Achieving widespread adoption of virtual fencing has the potential to minimize impacts and maximize conservation goals for one of the Earth’s predominant land uses. This research highlights both the potential benefits and the challenges of such adoption. Partnerships between governmental agencies, conservation organizations, and livestock operations are critical to leveraging this opportunity.
WLFW’s Migratory Big Game Framework for Conservation Action, which identifies fencing as one of the primary threats to migratory big game, is a recent example of how these partnerships can create a shared vision that brings together livestock and conservation goals. With resources like the NRCS’s Biology Technical Note No. 93 – Improving Fence Passage for Migratory Big Game: Examples and Lessons Learned From Wyoming’s Migratory Big Game Partnership and the virtual fencing technology outlined in this paper, producers and conservation organizations have the tools they need to work together to reduce the impacts that physical fence infrastructure has on wildlife.

ADVANCING CONSERVATION THROUGH VIRTUAL LIVESTOCK FENCING
Abstract: Virtual fencing technology holds the potential to modernize and transform livestock management, with significant but still underexplored biodiversity conservation applications. The technology uses Global Positioning System-enabled collars on livestock and software-defined boundaries to provide a virtual alternative to traditional physical fencing, creating opportunities to remove or reduce physical fences. We identify four key functional attributes of virtual fencing that can be leveraged to achieve conservation goals: eliminating the barrier effects of physical fencing infrastructure that fragment landscapes, providing precise and temporally adaptable exclusion capabilities for protecting sensitive ecological areas, enabling targeted livestock concentration for invasive species control and predator conflict mitigation, and facilitating adaptive grazing rotations that promote habitat heterogeneity and vegetative health. Collectively, these functions address critical conservation challenges including restoration of landscape connectivity, protection of riparian habitat, maintaining wildlife corridors, and livestock-carnivore coexistence. Despite its promise as a conservation tool, adoption of virtual fencing still faces substantial barriers including technological limitations, learning curves for both operators and livestock, limited research on diverse livestock types, cost barriers, animal welfare concerns, data privacy issues, and the complexity of implementing virtual fencing specifically for conservation outcomes. Conservation organizations can accelerate virtual fencing deployment through strategic cost-sharing partnerships, incentive-based conservation agreements, and advocacy for supportive policy frameworks. Investment in interdisciplinary research will be essential for demonstrating effectiveness and addressing adoption barriers. Virtual fencing represents a transformative conservation tool with applications across diverse grazing contexts around the world and offers substantial opportunities to reconcile livestock production with biodiversity conservation and ecosystem restoration goals.

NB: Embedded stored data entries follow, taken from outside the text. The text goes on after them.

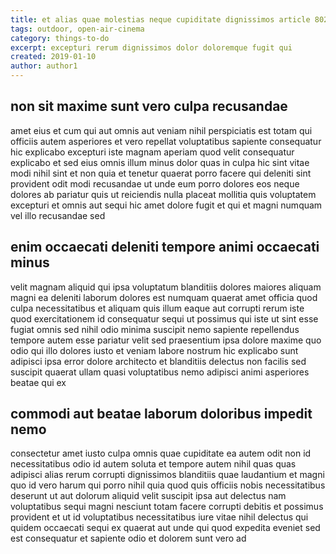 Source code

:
 ```yaml
---
title: et alias quae molestias neque cupiditate dignissimos article 8028
tags: outdoor, open-air-cinema
category: things-to-do
excerpt: excepturi rerum dignissimos dolor doloremque fugit qui
created: 2019-01-10
author: author1
---
```


## non sit maxime sunt vero culpa recusandae

amet eius et cum qui aut omnis aut veniam nihil perspiciatis est totam qui officiis autem asperiores et vero repellat voluptatibus sapiente consequatur hic explicabo excepturi iste magnam aperiam quod velit consequatur explicabo et sed eius omnis illum minus dolor quas in culpa hic sint vitae modi nihil sint et non quia et tenetur quaerat porro facere qui deleniti sint provident odit modi recusandae ut unde eum porro dolores eos neque dolores ab pariatur quis ut reiciendis nulla placeat mollitia quis voluptatem excepturi et omnis aut sequi hic amet dolore fugit et qui et magni numquam vel illo recusandae sed

## enim occaecati deleniti tempore animi occaecati minus

velit magnam aliquid qui ipsa voluptatum blanditiis dolores maiores aliquam magni ea deleniti laborum dolores est numquam quaerat amet officia quod culpa necessitatibus et aliquam quis illum eaque aut corrupti rerum iste quod exercitationem id consequatur sequi ut possimus qui iste ut sint esse fugiat omnis sed nihil odio minima suscipit nemo sapiente repellendus tempore autem esse pariatur velit sed praesentium ipsa dolore maxime quo odio qui illo dolores iusto et veniam labore nostrum hic explicabo sunt adipisci ipsa error dolore architecto et blanditiis delectus non facilis sed suscipit quaerat ullam quasi voluptatibus nemo adipisci animi asperiores beatae qui ex

## commodi aut beatae laborum doloribus impedit nemo

consectetur amet iusto culpa omnis quae cupiditate ea autem odit non id necessitatibus odio id autem soluta et tempore autem nihil quas quas adipisci alias rerum corrupti dignissimos blanditiis quae laudantium et magni quo id vero harum qui porro nihil quia quod quis officiis nobis necessitatibus deserunt ut aut dolorum aliquid velit suscipit ipsa aut delectus nam voluptatibus sequi magni nesciunt totam facere corrupti debitis et possimus provident et ut id voluptatibus necessitatibus iure vitae nihil delectus qui quidem occaecati sequi ex quaerat aut unde qui quod expedita eveniet sed est consequatur et sapiente odio et dolorem sunt vero ad
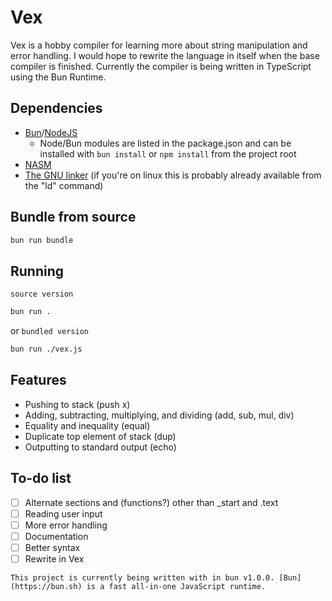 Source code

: # Vex
Vex is a hobby compiler for learning more about string manipulation and error handling. I would hope to rewrite the language in itself when the base compiler is finished. Currently the compiler is being written in TypeScript using the Bun Runtime.

## Dependencies
- [Bun](https://bun.sh)/[NodeJS](https://nodejs.org)
    - Node/Bun modules are listed in the package.json and can be installed with `bun install` or `npm install` from the project root
- [NASM](https://www.nasm.us/)
- [The GNU linker](https://ftp.gnu.org/old-gnu/Manuals/ld-2.9.1/html_mono/ld.html) (if you're on linux this is probably already available from the "ld" command)

## Bundle from source
```bash
bun run bundle
```

## Running
`source version`
```bash
bun run .
```
or
`bundled version`
```bash
bun run ./vex.js
```

## Features
- Pushing to stack (push x)
- Adding, subtracting, multiplying, and dividing (add, sub, mul, div)
- Equality and inequality (equal)
- Duplicate top element of stack (dup)
- Outputting to standard output (echo)

## To-do list
- [ ] Alternate sections and (functions?) other than _start and .text
- [ ] Reading user input
- [ ] More error handling
- [ ] Documentation
- [ ] Better syntax
- [ ] Rewrite in Vex

`This project is currently being written with in bun v1.0.0. [Bun](https://bun.sh) is a fast all-in-one JavaScript runtime.`
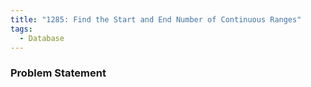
 ```yaml
---
title: "1285: Find the Start and End Number of Continuous Ranges"
tags:
  - Database
---
```

### Problem Statement


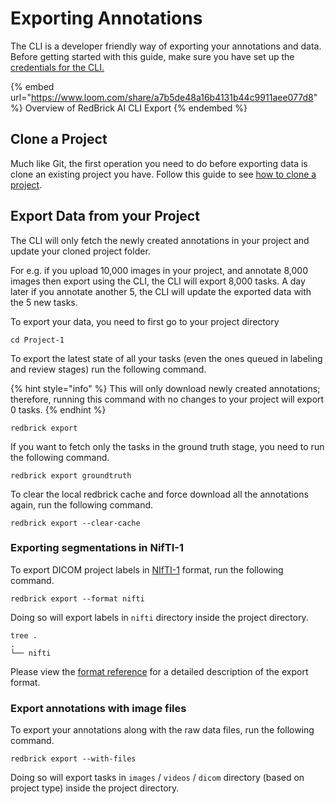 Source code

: # Exporting Annotations

The CLI is a developer friendly way of exporting your annotations and data. Before getting started with this guide, make sure you have set up the [credentials for the CLI.](./#create-a-credentials-config)

{% embed url="https://www.loom.com/share/a7b5de48a16b4131b44c9911aee077d8" %}
Overview of RedBrick AI CLI Export
{% endembed %}

## Clone a Project

Much like Git, the first operation you need to do before exporting data is clone an existing project you have. Follow this guide to see [how to clone a project](exporting-annotations.md#clone-a-project).&#x20;

## Export Data from your Project

The CLI will only fetch the newly created annotations in your project and update your cloned project folder.&#x20;

For e.g. if you upload 10,000 images in your project, and annotate 8,000 images then export using the CLI, the CLI will export 8,000 tasks. A day later if you annotate another 5, the CLI will update the exported data with the 5 new tasks.

To export your data, you need to first go to your project directory

```
cd Project-1
```

To export the latest state of all your tasks (even the ones queued in labeling and review stages) run the following command.&#x20;

{% hint style="info" %}
This will only download newly created annotations; therefore, running this command with no changes to your project will export 0 tasks.&#x20;
{% endhint %}

```
redbrick export
```

If you want to fetch only the tasks in the ground truth stage, you need to run the following command.

```
redbrick export groundtruth
```

To clear the local redbrick cache and force download all the annotations again, run the following command.&#x20;

```
redbrick export --clear-cache
```

### Exporting segmentations in NifTI-1

To export DICOM project labels in [NIfTI-1](https://nifti.nimh.nih.gov/nifti-1/) format, run the following command.

```
redbrick export --format nifti
```

Doing so will export labels in `nifti` directory inside the project directory.

```
tree .
.
└── nifti
```

Please view the [format reference](exporting-annotations.md#exporting-segmentations-in-nifti-1) for a detailed description of the export format.&#x20;

### Export annotations with image files

To export your annotations along with the raw data files, run the following command.

```
redbrick export --with-files
```

Doing so will export tasks in `images` / `videos` / `dicom` directory (based on project type) inside the project directory.

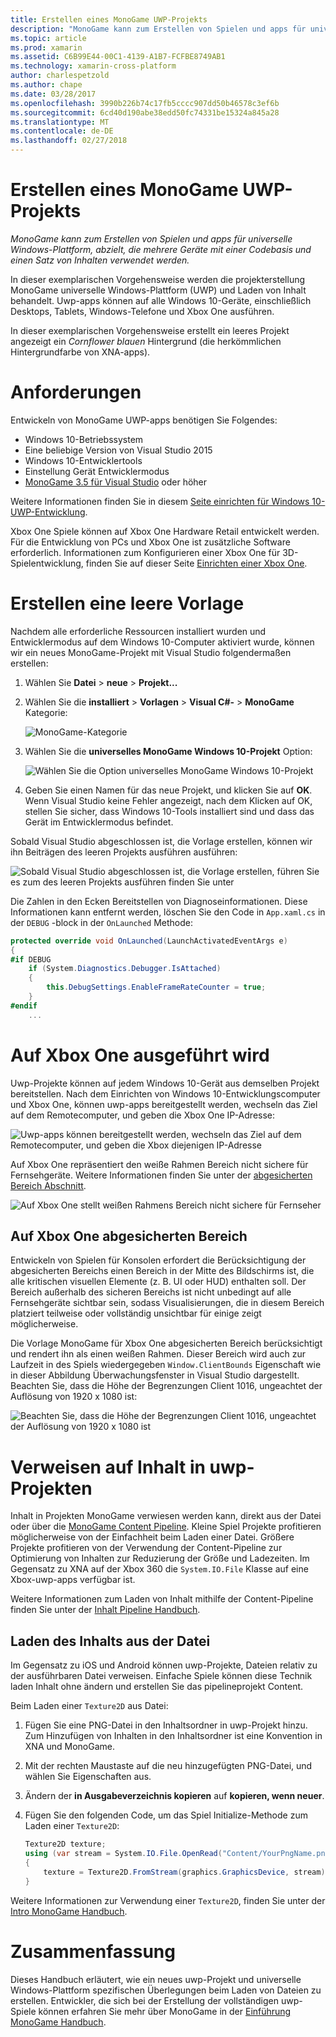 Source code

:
 ```yaml
---
title: Erstellen eines MonoGame UWP-Projekts
description: "MonoGame kann zum Erstellen von Spielen und apps für universelle Windows-Plattform, abzielt, die mehrere Geräte mit einer Codebasis und einen Satz von Inhalten verwendet werden."
ms.topic: article
ms.prod: xamarin
ms.assetid: C6B99E44-00C1-4139-A1B7-FCFBE8749AB1
ms.technology: xamarin-cross-platform
author: charlespetzold
ms.author: chape
ms.date: 03/28/2017
ms.openlocfilehash: 3990b226b74c17fb5cccc907dd50b46578c3ef6b
ms.sourcegitcommit: 6cd40d190abe38edd50fc74331be15324a845a28
ms.translationtype: MT
ms.contentlocale: de-DE
ms.lasthandoff: 02/27/2018
---
```

# <a name="creating-a-monogame-uwp-project"></a>Erstellen eines MonoGame UWP-Projekts

_MonoGame kann zum Erstellen von Spielen und apps für universelle Windows-Plattform, abzielt, die mehrere Geräte mit einer Codebasis und einen Satz von Inhalten verwendet werden._

In dieser exemplarischen Vorgehensweise werden die projekterstellung MonoGame universelle Windows-Plattform (UWP) und Laden von Inhalt behandelt. Uwp-apps können auf alle Windows 10-Geräte, einschließlich Desktops, Tablets, Windows-Telefone und Xbox One ausführen.

In dieser exemplarischen Vorgehensweise erstellt ein leeres Projekt angezeigt ein *Cornflower blauen* Hintergrund (die herkömmlichen Hintergrundfarbe von XNA-apps).


# <a name="requirements"></a>Anforderungen

Entwickeln von MonoGame UWP-apps benötigen Sie Folgendes:

 - Windows 10-Betriebssystem
 - Eine beliebige Version von Visual Studio 2015
 - Windows 10-Entwicklertools
 - Einstellung Gerät Entwicklermodus
- [MonoGame 3.5 für Visual Studio](http://www.monogame.net/2016/03/17/monogame-3-5/) oder höher

Weitere Informationen finden Sie in diesem [Seite einrichten für Windows 10-UWP-Entwicklung](https://msdn.microsoft.com/en-us/windows/uwp/get-started/get-set-up).

Xbox One Spiele können auf Xbox One Hardware Retail entwickelt werden. Für die Entwicklung von PCs und Xbox One ist zusätzliche Software erforderlich. Informationen zum Konfigurieren einer Xbox One für 3D-Spielentwicklung, finden Sie auf dieser Seite [Einrichten einer Xbox One](https://msdn.microsoft.com/en-us/windows/uwp/xbox-apps/index).


# <a name="creating-an-empty-template"></a>Erstellen eine leere Vorlage

Nachdem alle erforderliche Ressourcen installiert wurden und Entwicklermodus auf dem Windows 10-Computer aktiviert wurde, können wir ein neues MonoGame-Projekt mit Visual Studio folgendermaßen erstellen:

1. Wählen Sie **Datei** > **neue** > **Projekt...**
1. Wählen Sie die **installiert** > **Vorlagen** > **Visual C#-** > **MonoGame** Kategorie: 


    ![](uwp-images/image1.png "MonoGame-Kategorie")


1. Wählen Sie die **universelles MonoGame Windows 10-Projekt** Option: 


    ![](uwp-images/image2.png "Wählen Sie die Option universelles MonoGame Windows 10-Projekt")


1. Geben Sie einen Namen für das neue Projekt, und klicken Sie auf **OK**.
Wenn Visual Studio keine Fehler angezeigt, nach dem Klicken auf OK, stellen Sie sicher, dass Windows 10-Tools installiert sind und dass das Gerät im Entwicklermodus befindet. 

Sobald Visual Studio abgeschlossen ist, die Vorlage erstellen, können wir ihn Beiträgen des leeren Projekts ausführen ausführen:

![](uwp-images/image3.png "Sobald Visual Studio abgeschlossen ist, die Vorlage erstellen, führen Sie es zum des leeren Projekts ausführen finden Sie unter")

Die Zahlen in den Ecken Bereitstellen von Diagnoseinformationen. Diese Informationen kann entfernt werden, löschen Sie den Code in `App.xaml.cs` in der `DEBUG` -block in der `OnLaunched` Methode:


```csharp
protected override void OnLaunched(LaunchActivatedEventArgs e)
{
#if DEBUG
    if (System.Diagnostics.Debugger.IsAttached)
    {
        this.DebugSettings.EnableFrameRateCounter = true;
    }
#endif
    ...
```

# <a name="running-on-xbox-one"></a>Auf Xbox One ausgeführt wird

Uwp-Projekte können auf jedem Windows 10-Gerät aus demselben Projekt bereitstellen. Nach dem Einrichten von Windows 10-Entwicklungscomputer und Xbox One, können uwp-apps bereitgestellt werden, wechseln das Ziel auf dem Remotecomputer, und geben die Xbox One IP-Adresse:

![](uwp-images/remote.png "Uwp-apps können bereitgestellt werden, wechseln das Ziel auf dem Remotecomputer, und geben die Xbox diejenigen IP-Adresse")

Auf Xbox One repräsentiert den weiße Rahmen Bereich nicht sichere für Fernsehgeräte. Weitere Informationen finden Sie unter der [abgesicherten Bereich Abschnitt](#Safe_Area_on_Xbox_One).

![](uwp-images/safearea.png "Auf Xbox One stellt weißen Rahmens Bereich nicht sichere für Fernseher")

## <a name="safe-area-on-xbox-one"></a>Auf Xbox One abgesicherten Bereich

Entwickeln von Spielen für Konsolen erfordert die Berücksichtigung der abgesicherten Bereichs einen Bereich in der Mitte des Bildschirms ist, die alle kritischen visuellen Elemente (z. B. UI oder HUD) enthalten soll. Der Bereich außerhalb des sicheren Bereichs ist nicht unbedingt auf alle Fernsehgeräte sichtbar sein, sodass Visualisierungen, die in diesem Bereich platziert teilweise oder vollständig unsichtbar für einige zeigt möglicherweise.

Die Vorlage MonoGame für Xbox One abgesicherten Bereich berücksichtigt und rendert ihn als einen weißen Rahmen. Dieser Bereich wird auch zur Laufzeit in des Spiels wiedergegeben `Window.ClientBounds` Eigenschaft wie in dieser Abbildung Überwachungsfenster in Visual Studio dargestellt. Beachten Sie, dass die Höhe der Begrenzungen Client 1016, ungeachtet der Auflösung von 1920 x 1080 ist:

![](uwp-images/clientbounds.png "Beachten Sie, dass die Höhe der Begrenzungen Client 1016, ungeachtet der Auflösung von 1920 x 1080 ist")


# <a name="referencing-content-in-uwp-projects"></a>Verweisen auf Inhalt in uwp-Projekten

Inhalt in Projekten MonoGame verwiesen werden kann, direkt aus der Datei oder über die [MonoGame Content Pipeline](~/graphics-games/cocossharp/content-pipeline/index.md). Kleine Spiel Projekte profitieren möglicherweise von der Einfachheit beim Laden einer Datei. Größere Projekte profitieren von der Verwendung der Content-Pipeline zur Optimierung von Inhalten zur Reduzierung der Größe und Ladezeiten. Im Gegensatz zu XNA auf der Xbox 360 die `System.IO.File` Klasse auf eine Xbox-uwp-apps verfügbar ist.

Weitere Informationen zum Laden von Inhalt mithilfe der Content-Pipeline finden Sie unter der [Inhalt Pipeline Handbuch](~/graphics-games/cocossharp/content-pipeline/index.md). 


## <a name="loading-content-from-file"></a>Laden des Inhalts aus der Datei

Im Gegensatz zu iOS und Android können uwp-Projekte, Dateien relativ zu der ausführbaren Datei verweisen. Einfache Spiele können diese Technik laden Inhalt ohne ändern und erstellen Sie das pipelineprojekt Content.

Beim Laden einer `Texture2D` aus Datei:

1. Fügen Sie eine PNG-Datei in den Inhaltsordner in uwp-Projekt hinzu. Zum Hinzufügen von Inhalten in den Inhaltsordner ist eine Konvention in XNA und MonoGame.
1. Mit der rechten Maustaste auf die neu hinzugefügten PNG-Datei, und wählen Sie Eigenschaften aus.
1. Ändern der **in Ausgabeverzeichnis kopieren** auf **kopieren, wenn neuer**.
1. Fügen Sie den folgenden Code, um das Spiel Initialize-Methode zum Laden einer `Texture2D`:

    ```csharp
    Texture2D texture;
    using (var stream = System.IO.File.OpenRead("Content/YourPngName.png"))
    {
        texture = Texture2D.FromStream(graphics.GraphicsDevice, stream);
    }
    ```

Weitere Informationen zur Verwendung einer `Texture2D`, finden Sie unter der [Intro MonoGame Handbuch](~/graphics-games/monogame/introduction/index.md).


# <a name="summary"></a>Zusammenfassung

Dieses Handbuch erläutert, wie ein neues uwp-Projekt und universelle Windows-Plattform spezifischen Überlegungen beim Laden von Dateien zu erstellen. Entwickler, die sich bei der Erstellung der vollständigen uwp-Spiele können erfahren Sie mehr über MonoGame in der [Einführung MonoGame Handbuch](~/graphics-games/monogame/introduction/index.md). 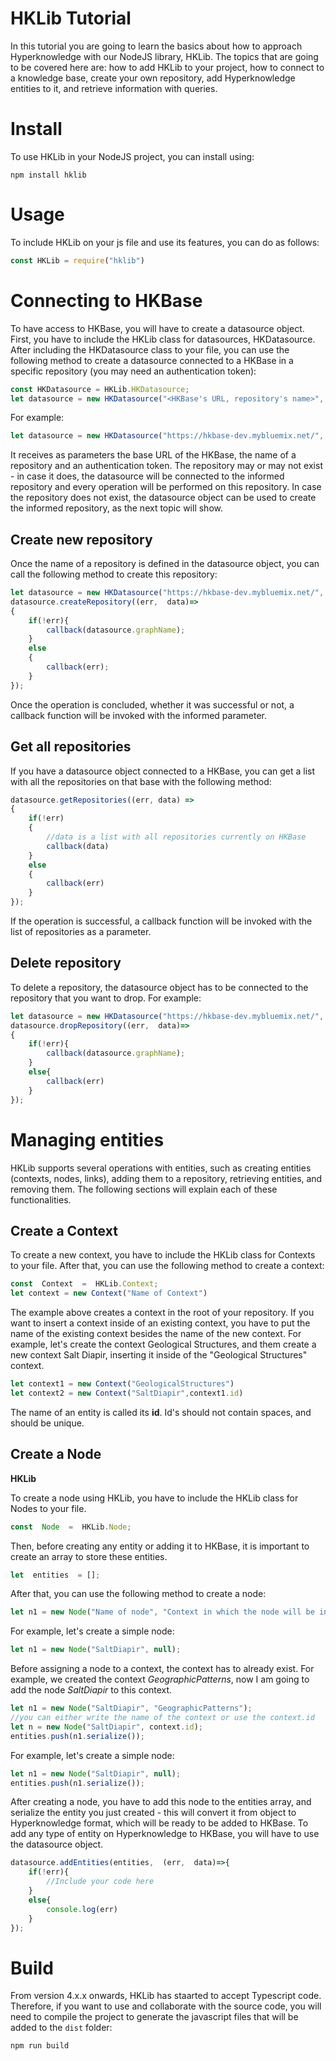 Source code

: # HKLib Tutorial

In this tutorial you are going to learn the basics about how to approach Hyperknowledge with our NodeJS library, HKLib. The topics that are going to be covered here are: how to add HKLib to your project, how to connect to a knowledge base, create your own repository, add Hyperknowledge entities to it, and retrieve information with queries. 

# Install

To use HKLib in your NodeJS project, you can install using:
```
npm install hklib
```

# Usage 
To include HKLib on your js file and use its features, you can do as follows:
```js 
const HKLib = require("hklib")
```
# Connecting to HKBase

To have access to HKBase, you will have to create a datasource object. First, you have to include the HKLib class for datasources, HKDatasource. After including the HKDatasource class to your file, you can use the following method to create a datasource connected to a HKBase in a specific repository (you may need an authentication token):

```js
const HKDatasource = HKLib.HKDatasource;
let datasource = new HKDatasource("<HKBase's URL, repository's name>", token);
```
 For example:
```js
let datasource = new HKDatasource("https://hkbase-dev.mybluemix.net/", "testRepository", "exampleToken");
```
It receives as parameters the base URL of the HKBase, the name of a repository and an authentication token. The repository may or may not exist - in case it does, the datasource will be connected to the informed repository and every operation will be performed on this repository. In case the repository does not exist, the datasource object can be used to create the informed repository, as the next topic will show.

## Create new repository

Once the name of a repository is defined in the datasource object, you can call the following method to create this repository:
```js
let datasource = new HKDatasource("https://hkbase-dev.mybluemix.net/", "testRepository", token);
datasource.createRepository((err,  data)=>
{
	if(!err){
		callback(datasource.graphName);
	}
    else
    {
        callback(err);
    }
});
``` 
Once the operation is concluded, whether it was successful or not, a callback function will be invoked with the informed parameter. 

## Get all repositories

If you have a datasource object connected to a HKBase, you can get a list with all the repositories on that base with the following method:
```js
datasource.getRepositories((err, data) =>
{
    if(!err)
    {
	    //data is a list with all repositories currently on HKBase
        callback(data)
    }
    else
    {
        callback(err)
    }
});
```
If the operation is successful, a callback function will be invoked with the list of repositories as a parameter.


## Delete repository
To delete a repository, the datasource object has to be connected to the repository that you want to drop. For example:
```js
let datasource = new HKDatasource("https://hkbase-dev.mybluemix.net/", "testRepository", token);
datasource.dropRepository((err,  data)=>
{
	if(!err){
		callback(datasource.graphName);
	}
	else{
		callback(err)
	}
});
```

# Managing entities

HKLib supports several operations with entities, such as creating entities (contexts, nodes, links), adding them to a repository, retrieving entities, and removing them. The following sections will explain each of these functionalities.

## Create a Context
To create a new context, you have to include the HKLib class for Contexts to your file. After that, you can use the following method to create a context:
```js
const  Context  =  HKLib.Context;
let context = new Context("Name of Context")
```
The example above creates a context in the root of your repository. If you want to insert a context inside of an existing context, you have to put the name of the existing context besides the name of the new context. For example, let's create the context Geological Structures, and them create a new context Salt Diapir, inserting it inside of the "Geological Structures" context.
```js
let context1 = new Context("GeologicalStructures")
let context2 = new Context("SaltDiapir",context1.id)
```
The name of an entity is called its **id**. Id's should not contain spaces, and should be unique.

## Create a Node


**HKLib**

To create a node using HKLib, you have to include the HKLib class for Nodes to your file.
```js
const  Node  =  HKLib.Node;
```
Then, before creating any entity or adding it to HKBase, it is important to create an array to store these entities.  
```js
let  entities  = [];
```
After that, you can use the following method to create a
 node:
```js
let n1 = new Node("Name of node", "Context in which the node will be inserted");
```
For example, let's create a simple node:
```js
let n1 = new Node("SaltDiapir", null);
```
Before assigning a node to a context, the context has to already exist.  For example, we created the context *GeographicPatterns*, now I am going to add the node *SaltDiapir* to this context.

```js
let n1 = new Node("SaltDiapir", "GeographicPatterns");
//you can either write the name of the context or use the context.id
let n = new Node("SaltDiapir", context.id);
entities.push(n1.serialize());
```
For example, let's create a simple node:
```js
let n1 = new Node("SaltDiapir", null);
entities.push(n1.serialize());
```
After creating a node, you have to add this node to the entities array, and serialize the entity you just created - this will convert it from object to Hyperknowledge format, which will be ready to be added to HKBase. To add any type of entity on Hyperknowledge to HKBase, you will have to use the datasource object. 

```js
datasource.addEntities(entities,  (err,  data)=>{
	if(!err){
		//Include your code here
	}
	else{
		console.log(err)
	}
});
```

# Build

From version 4.x.x onwards, HKLib has staarted to accept Typescript code. Therefore, if you want to use and collaborate with the source code, you will need to compile the project to generate the javascript files that will be added to the `dist` folder:

```
npm run build
``` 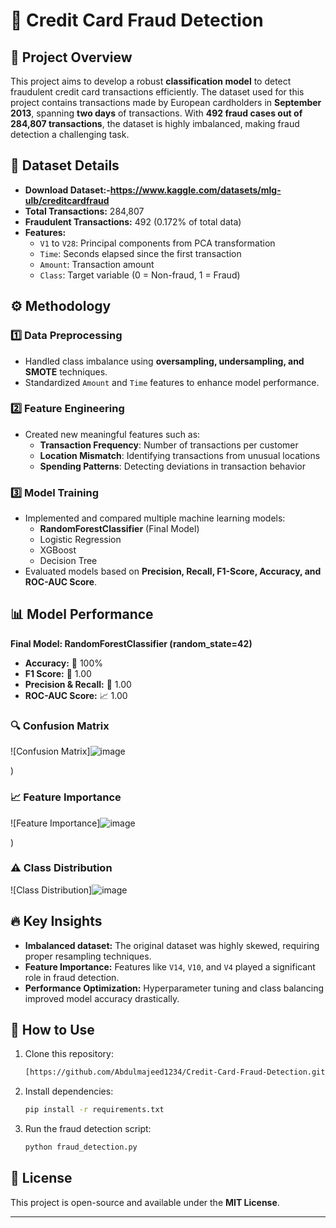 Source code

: # 🚀 Credit Card Fraud Detection

## 📌 Project Overview
This project aims to develop a robust **classification model** to detect fraudulent credit card transactions efficiently. The dataset used for this project contains transactions made by European cardholders in **September 2013**, spanning **two days** of transactions. With **492 fraud cases out of 284,807 transactions**, the dataset is highly imbalanced, making fraud detection a challenging task.

## 📂 Dataset Details
- **Download Dataset:-https://www.kaggle.com/datasets/mlg-ulb/creditcardfraud**
- **Total Transactions:** 284,807
- **Fraudulent Transactions:** 492 (0.172% of total data)
- **Features:**
  - `V1` to `V28`: Principal components from PCA transformation
  - `Time`: Seconds elapsed since the first transaction
  - `Amount`: Transaction amount
  - `Class`: Target variable (0 = Non-fraud, 1 = Fraud)

## ⚙️ Methodology
### 1️⃣ Data Preprocessing
- Handled class imbalance using **oversampling, undersampling, and SMOTE** techniques.
- Standardized `Amount` and `Time` features to enhance model performance.

### 2️⃣ Feature Engineering
- Created new meaningful features such as:
  - **Transaction Frequency**: Number of transactions per customer
  - **Location Mismatch**: Identifying transactions from unusual locations
  - **Spending Patterns**: Detecting deviations in transaction behavior

### 3️⃣ Model Training
- Implemented and compared multiple machine learning models:
  - **RandomForestClassifier** (Final Model)
  - Logistic Regression
  - XGBoost
  - Decision Tree
- Evaluated models based on **Precision, Recall, F1-Score, Accuracy, and ROC-AUC Score**.

## 📊 Model Performance
**Final Model: RandomForestClassifier (random_state=42)**
- **Accuracy:** 🎯 100%
- **F1 Score:** 💯 1.00
- **Precision & Recall:** 🚀 1.00
- **ROC-AUC Score:** 📈 1.00

### 🔍 Confusion Matrix
![Confusion Matrix]![image](https://github.com/user-attachments/assets/a449f710-60d0-48ab-9765-9c11f9ead33b)

)

### 📈 Feature Importance
![Feature Importance]![image](https://github.com/user-attachments/assets/c5e38065-4bf5-477c-8c95-9ff170845063)

)

### ⚠️ Class Distribution
![Class Distribution]![image](https://github.com/user-attachments/assets/554d56df-f91a-4701-bb93-6bfc35006420)


## 🔥 Key Insights
- **Imbalanced dataset:** The original dataset was highly skewed, requiring proper resampling techniques.
- **Feature Importance:** Features like `V14`, `V10`, and `V4` played a significant role in fraud detection.
- **Performance Optimization:** Hyperparameter tuning and class balancing improved model accuracy drastically.

## 📌 How to Use
1. Clone this repository:
   ```bash
   [https://github.com/Abdulmajeed1234/Credit-Card-Fraud-Detection.git]
   ```
2. Install dependencies:
   ```bash
   pip install -r requirements.txt
   ```
3. Run the fraud detection script:
   ```bash
   python fraud_detection.py
   ```

## 📜 License
This project is open-source and available under the **MIT License**.

---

Citation: Drew E. Bennett, Travis Brammer, Jerod A. Merkle, Kurt T. Smith, Shawn Regan, Temple Stoellinger, Arthur Middleton, Kristin Barker, Jacob P. Hochard, Patrick E. Lendrum, Erin Welty, Craig Benjamin, Brian Yablonski, “Advancing conservation through virtual livestock fencing”, Biological Conservation, Volume 318, 2026, 111866, ISSN 0006-3207
Acknowledgements: The Alumbra Innovations Foundation, Knobloch Family Foundation, University of Wyoming, and USDA-NRCS provided financial support for this perspective.